Each audit log entry is time-stamped with a high degree of precision to ensure traceability and integrity. The timestamps are included in the cryptographic hashes, making it impossible to modify both the content and the timing of the log entries. This creates a reliable chain of events that can be used to track down and investigate suspicious activities.

Cymmetri’s tamper-proof audit logs combine state-of-the-art technologies like cryptographic hashing, immutable storage, and chain to ensure that the integrity of the audit trail remains intact. With features like RBAC, redundancy, time-stamping, and real- monitoring, Cymmetri offers a highly secure logging framework that prevents any unauthorized modifications, ensuring full accountability across its systems.

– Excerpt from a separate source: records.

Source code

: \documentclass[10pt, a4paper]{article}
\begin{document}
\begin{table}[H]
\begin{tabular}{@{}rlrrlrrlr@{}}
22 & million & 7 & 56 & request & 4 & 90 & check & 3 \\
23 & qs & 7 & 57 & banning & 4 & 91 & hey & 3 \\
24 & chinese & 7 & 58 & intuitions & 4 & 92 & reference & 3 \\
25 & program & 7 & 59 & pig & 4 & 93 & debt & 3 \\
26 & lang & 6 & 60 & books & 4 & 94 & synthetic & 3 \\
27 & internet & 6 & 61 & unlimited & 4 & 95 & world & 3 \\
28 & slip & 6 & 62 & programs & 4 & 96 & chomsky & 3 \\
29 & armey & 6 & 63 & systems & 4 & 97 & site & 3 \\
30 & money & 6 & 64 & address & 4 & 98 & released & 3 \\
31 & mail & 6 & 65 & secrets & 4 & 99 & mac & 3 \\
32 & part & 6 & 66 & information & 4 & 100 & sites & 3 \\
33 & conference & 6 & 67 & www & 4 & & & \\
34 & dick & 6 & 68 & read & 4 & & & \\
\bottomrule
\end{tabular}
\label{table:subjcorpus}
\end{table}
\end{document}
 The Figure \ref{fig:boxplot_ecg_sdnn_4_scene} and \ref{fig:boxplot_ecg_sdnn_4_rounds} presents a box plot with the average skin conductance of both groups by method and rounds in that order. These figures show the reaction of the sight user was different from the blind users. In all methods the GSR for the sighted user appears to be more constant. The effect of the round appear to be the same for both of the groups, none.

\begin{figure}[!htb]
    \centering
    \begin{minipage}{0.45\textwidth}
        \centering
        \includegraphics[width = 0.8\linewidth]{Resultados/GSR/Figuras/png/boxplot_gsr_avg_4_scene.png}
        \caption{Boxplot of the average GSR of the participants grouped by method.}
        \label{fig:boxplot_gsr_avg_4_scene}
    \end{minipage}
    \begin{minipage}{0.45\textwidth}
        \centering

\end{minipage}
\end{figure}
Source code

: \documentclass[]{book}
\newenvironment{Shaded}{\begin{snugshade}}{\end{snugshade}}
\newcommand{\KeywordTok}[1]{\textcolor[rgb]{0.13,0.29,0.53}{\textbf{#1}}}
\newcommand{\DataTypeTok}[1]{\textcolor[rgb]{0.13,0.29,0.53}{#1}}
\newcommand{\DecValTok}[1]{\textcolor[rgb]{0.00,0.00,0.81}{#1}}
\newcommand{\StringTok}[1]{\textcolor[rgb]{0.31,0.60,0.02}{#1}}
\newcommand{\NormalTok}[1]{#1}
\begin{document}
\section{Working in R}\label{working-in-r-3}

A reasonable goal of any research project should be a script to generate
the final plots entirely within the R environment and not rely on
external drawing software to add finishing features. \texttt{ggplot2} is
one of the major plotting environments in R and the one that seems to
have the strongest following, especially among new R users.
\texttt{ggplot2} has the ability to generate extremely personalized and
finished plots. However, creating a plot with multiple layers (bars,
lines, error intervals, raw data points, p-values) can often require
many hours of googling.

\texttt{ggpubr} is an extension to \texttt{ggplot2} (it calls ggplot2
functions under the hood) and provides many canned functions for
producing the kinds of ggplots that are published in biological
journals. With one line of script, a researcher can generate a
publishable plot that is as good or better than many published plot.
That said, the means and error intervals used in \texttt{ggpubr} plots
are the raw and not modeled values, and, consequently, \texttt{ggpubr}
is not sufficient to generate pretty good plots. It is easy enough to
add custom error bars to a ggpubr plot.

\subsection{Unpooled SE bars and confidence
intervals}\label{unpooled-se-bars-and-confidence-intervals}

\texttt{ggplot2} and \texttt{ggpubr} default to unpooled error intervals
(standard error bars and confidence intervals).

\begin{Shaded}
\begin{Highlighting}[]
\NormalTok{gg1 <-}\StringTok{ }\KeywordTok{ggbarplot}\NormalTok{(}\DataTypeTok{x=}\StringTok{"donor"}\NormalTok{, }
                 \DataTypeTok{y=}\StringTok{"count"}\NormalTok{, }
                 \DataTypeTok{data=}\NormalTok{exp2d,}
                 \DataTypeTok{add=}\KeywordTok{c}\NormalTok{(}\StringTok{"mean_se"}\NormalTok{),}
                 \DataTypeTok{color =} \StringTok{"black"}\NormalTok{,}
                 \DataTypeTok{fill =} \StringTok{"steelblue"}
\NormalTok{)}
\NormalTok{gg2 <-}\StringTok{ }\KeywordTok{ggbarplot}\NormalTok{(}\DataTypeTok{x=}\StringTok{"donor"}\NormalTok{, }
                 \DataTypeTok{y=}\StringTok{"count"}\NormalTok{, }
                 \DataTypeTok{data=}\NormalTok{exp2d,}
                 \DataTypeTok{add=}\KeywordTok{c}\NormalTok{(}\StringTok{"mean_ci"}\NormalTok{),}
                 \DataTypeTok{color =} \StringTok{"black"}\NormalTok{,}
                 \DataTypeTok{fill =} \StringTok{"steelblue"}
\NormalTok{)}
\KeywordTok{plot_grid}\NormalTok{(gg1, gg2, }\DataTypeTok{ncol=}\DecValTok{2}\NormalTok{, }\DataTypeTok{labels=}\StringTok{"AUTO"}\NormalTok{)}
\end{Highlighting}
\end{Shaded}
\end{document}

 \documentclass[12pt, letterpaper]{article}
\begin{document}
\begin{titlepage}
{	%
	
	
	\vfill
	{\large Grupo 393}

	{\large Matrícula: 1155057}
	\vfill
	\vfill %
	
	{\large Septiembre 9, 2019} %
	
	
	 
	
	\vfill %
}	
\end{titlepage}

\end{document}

For administrators looking to review system-related logs in Cymmetri, the process is simple. Just head to the "Audit Logs" tab within the Logs section. Here, you'll find a wealth of information, covering everything from user logins to requests for accessing applications.

Audit References

Cymmetri Audit Log maintains all events processed via Cymmetri. The events are tracked based on per object event log as per the Cymmetri logging framework. Events that become part of the the log are-

1. Human driven events processed by the system. Example- a Cymmetri Admin changing an application configuration.

2. Scheduled events processed by the system. Example- Deprovisioning job to disable Cymmetri users.

3. Events triggering associated processes as set up in the system. Example- Authentication service will verify the authentication rule to check for Passwordless or MFA based login journey.

Cymmetri goes the extra mile by capturing each and every system event, offering administrators a thorough understanding of what's happening within the platform.

For a closer look at a specific log entry, administrators can click on the eye icon next to it. This action provides a detailed response, offering insights into the exact activities that took place.

The admin can also filter the logs based on:

1. The actor who performed the event

2. The performed event

3. Start and end date of the events

4. Target and target type

5. Status of the event - all, success, and failed

Cymmetri provides a reference view for the changes occurred during an audit event.

In essence, Cymmetri's Audit Logs empower administrators with the tools they need to keep a close eye on system activities, ensuring a secure and well-documented identity and access management environment.